* **Your assignment**:
The response must consist of each line in the listing that has the word "looking" in it.

● ● ● ● ●

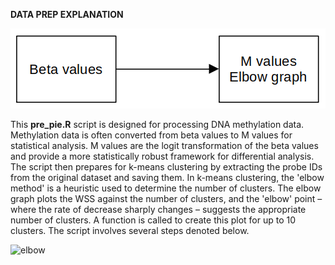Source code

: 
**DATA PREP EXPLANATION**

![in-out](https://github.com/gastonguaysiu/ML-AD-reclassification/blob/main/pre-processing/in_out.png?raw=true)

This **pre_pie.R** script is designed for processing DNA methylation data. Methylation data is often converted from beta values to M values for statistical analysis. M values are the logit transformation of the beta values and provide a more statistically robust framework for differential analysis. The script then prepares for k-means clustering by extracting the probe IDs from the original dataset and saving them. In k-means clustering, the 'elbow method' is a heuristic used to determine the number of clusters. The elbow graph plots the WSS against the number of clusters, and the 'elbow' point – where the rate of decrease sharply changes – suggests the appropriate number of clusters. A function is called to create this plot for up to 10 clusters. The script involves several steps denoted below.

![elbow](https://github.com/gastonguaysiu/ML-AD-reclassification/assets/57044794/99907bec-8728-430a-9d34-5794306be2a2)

● ● ● ● ●

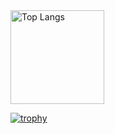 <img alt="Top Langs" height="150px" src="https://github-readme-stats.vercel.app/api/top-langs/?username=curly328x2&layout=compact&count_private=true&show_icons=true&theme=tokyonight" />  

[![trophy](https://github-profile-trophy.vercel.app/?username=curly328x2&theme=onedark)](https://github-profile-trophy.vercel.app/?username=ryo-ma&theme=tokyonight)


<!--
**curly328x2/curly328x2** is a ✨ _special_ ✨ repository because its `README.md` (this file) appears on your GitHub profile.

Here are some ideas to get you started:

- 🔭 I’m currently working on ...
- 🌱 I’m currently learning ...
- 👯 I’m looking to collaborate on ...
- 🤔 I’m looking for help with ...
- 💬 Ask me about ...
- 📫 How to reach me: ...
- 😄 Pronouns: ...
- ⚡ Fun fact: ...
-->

● ● ● ● ●

* **Answer for this exercise**:
- 👯 I’m looking to collaborate on ...
- 🤔 I’m looking for help with ...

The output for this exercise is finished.